Saturday, September 15, 2007

intro to media studies

this semester i'm teaching intro to media studies. i teach two sections - one in the morning on lone mountain with forty students and one in the afternoon in the education building with thirty students.

the first week or so i tried to keep both sections at the exact same pace. i would give the same lecture, discuss the same examples, assign the same homework. the students appeared engaged but for me it felt extremely limited and limiting. too uptight.

during the second week of classes, i ran into jeffrey paris and over lunch he mentioned that when teaching two sections of the same class he significantly mixes them up. he said it was better for his students and better for him - it kept things fresh.

i took his advice and - ahhhh! in the short term, it makes more work (more prep time) for me. in the long term, though, it makes both classes more independent, more dynamic, more organic.

6 comments:

Anonymous said...

I have often worried about matinee burnout diminishing the energy for the early evening show, and this is a brilliant - if intimidating -- solution.

Anonymous said...

nice way of putting it andrew.

let's see how much additional work it ultimately generates. so far, it's been extremely manageable.

K said...

I've had to use similar strategies when teaching multiple sections of first-year composition.
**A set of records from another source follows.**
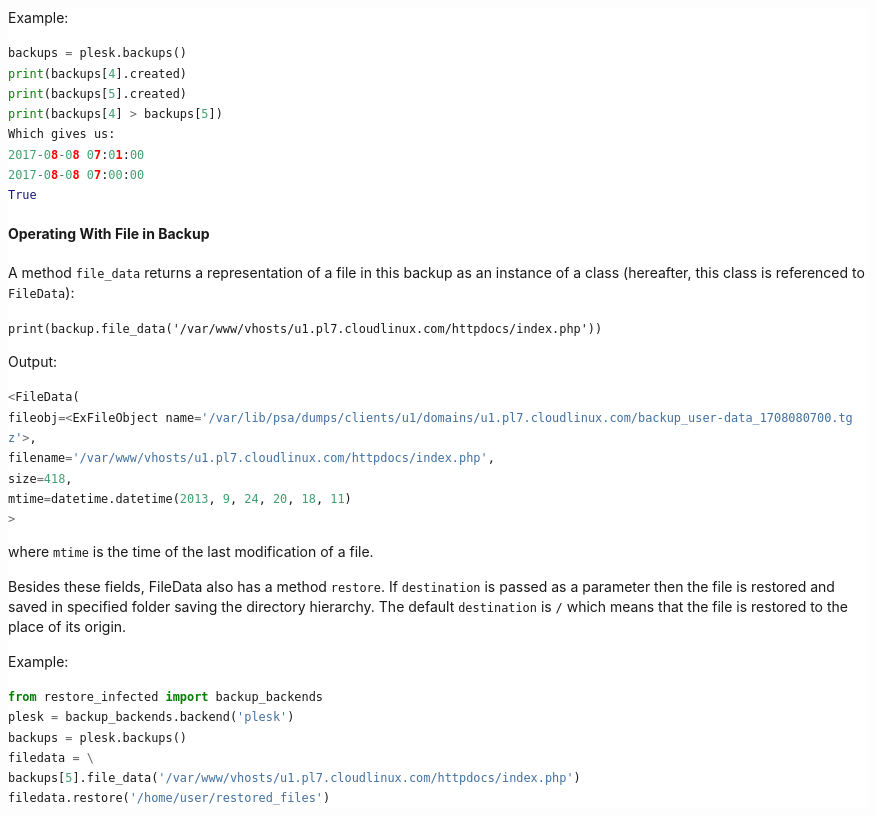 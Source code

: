 Example:

<div class="notranslate">

``` Python 3
backups = plesk.backups()
print(backups[4].created)
print(backups[5].created)
print(backups[4] > backups[5])
Which gives us:
2017-08-08 07:01:00
2017-08-08 07:00:00
True
```

</div>

#### Operating With File in Backup

A method <span class="notranslate">`file_data`</span> returns a representation of a file in this backup as an instance of a class (hereafter, this class is referenced to <span class="notranslate">`FileData`</span>):

<div class="notranslate">

```
print(backup.file_data('/var/www/vhosts/u1.pl7.cloudlinux.com/httpdocs/index.php'))
```

</div>

Output:

<div class="notranslate">

``` Python 3
<FileData(
fileobj=<ExFileObject name='/var/lib/psa/dumps/clients/u1/domains/u1.pl7.cloudlinux.com/backup_user-data_1708080700.tgz'>,
filename='/var/www/vhosts/u1.pl7.cloudlinux.com/httpdocs/index.php',
size=418,
mtime=datetime.datetime(2013, 9, 24, 20, 18, 11)
> 
```

</div>

where <span class="notranslate">`mtime`</span> is the time of the last modification of a file.

Besides these fields, FileData also has a method <span class="notranslate">`restore`</span>. If <span class="notranslate">`destination`</span> is passed as a parameter then the file is restored and saved in specified folder saving the directory hierarchy. The default <span class="notranslate">`destination`</span> is `/` which means that the file is restored to the place of its origin.

Example:

<div class="notranslate">

``` Python 3
from restore_infected import backup_backends
plesk = backup_backends.backend('plesk')
backups = plesk.backups()
filedata = \
backups[5].file_data('/var/www/vhosts/u1.pl7.cloudlinux.com/httpdocs/index.php')
filedata.restore('/home/user/restored_files')
```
It was mostly fine except that sometimes (usually just past mid-term) I got confused about which reading or assignment I should be reminding people about in each section...

I am just now proposing an intro to media course; is there a syllabus posted somewhere I might look at?
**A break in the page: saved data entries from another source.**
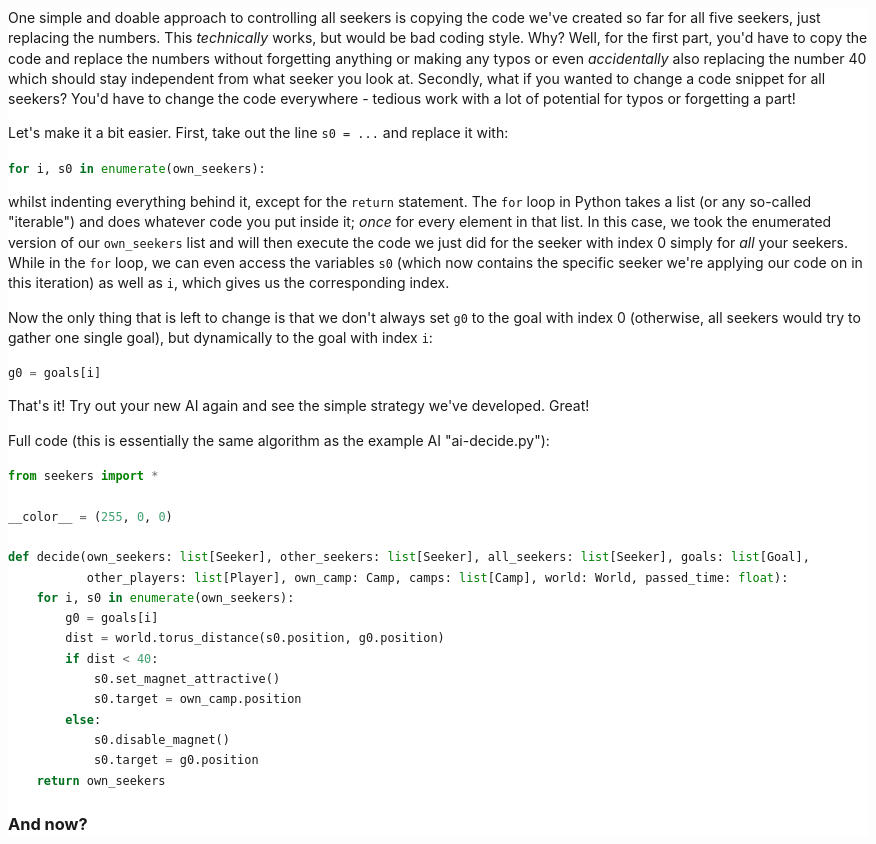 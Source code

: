 One simple and doable approach to controlling all seekers is copying the code we've created so far for all five seekers, just replacing the numbers. This _technically_ works, but would be bad coding style. Why? Well, for the first part, you'd have to copy the code and replace the numbers without forgetting anything or making any typos or even _accidentally_ also replacing the number 40 which should stay independent from what seeker you look at. Secondly, what if you wanted to change a code snippet for all seekers? You'd have to change the code everywhere - tedious work with a lot of potential for typos or forgetting a part!

Let's make it a bit easier. First, take out the line `s0 = ...` and replace it with:

```python
for i, s0 in enumerate(own_seekers):
```

whilst indenting everything behind it, except for the `return` statement. The `for` loop in Python takes a list (or any so-called "iterable") and does whatever code you put inside it; _once_ for every element in that list. In this case, we took the enumerated version of our `own_seekers` list and will then execute the code we just did for the seeker with index 0 simply for _all_ your seekers. While in the `for` loop, we can even access the variables `s0` (which now contains the specific seeker we're applying our code on in this iteration) as well as `i`, which gives us the corresponding index.

Now the only thing that is left to change is that we don't always set `g0` to the goal with index 0 (otherwise, all seekers would try to gather one single goal), but dynamically to the goal with index `i`:

```python
g0 = goals[i]
```

That's it! Try out your new AI again and see the simple strategy we've developed. Great!

Full code (this is essentially the same algorithm as the example AI "ai-decide.py"):

```python
from seekers import *

__color__ = (255, 0, 0)

def decide(own_seekers: list[Seeker], other_seekers: list[Seeker], all_seekers: list[Seeker], goals: list[Goal],
           other_players: list[Player], own_camp: Camp, camps: list[Camp], world: World, passed_time: float):
    for i, s0 in enumerate(own_seekers):
        g0 = goals[i]
        dist = world.torus_distance(s0.position, g0.position)
        if dist < 40:
            s0.set_magnet_attractive()
            s0.target = own_camp.position
        else:
            s0.disable_magnet()
            s0.target = g0.position
    return own_seekers
```

### And now?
....J.Michael Robertson said...

I admire. My first year teaching fulltime I taught four sections of what we used to call bonehead English, and I taught exactly the same material in each class. But as the day progressed, I taught it faster. The last class usually ended 10 to 15 minutes short of the 50-minute period, and I would let them go. At the time, I liked to say that by the last time I taught the material it was culled and sharpened to a fine pedagogical point, that I had brought it at least into tight focus. Now I realize other explanations are possible....

Anonymous said...

There is also that remarkably powerful variable that we only partially control (even as we fear it so): the audience factor. Same material, same energy, same focus, I've known to provoke totally different levels of response, in terms of energy and attention. My way of trying to control that these days is to ask each student to commit to being present during every moment of class, which starts exactly on time every session, like a sit!

Anonymous said...

hey k!

the syllabus can be found here.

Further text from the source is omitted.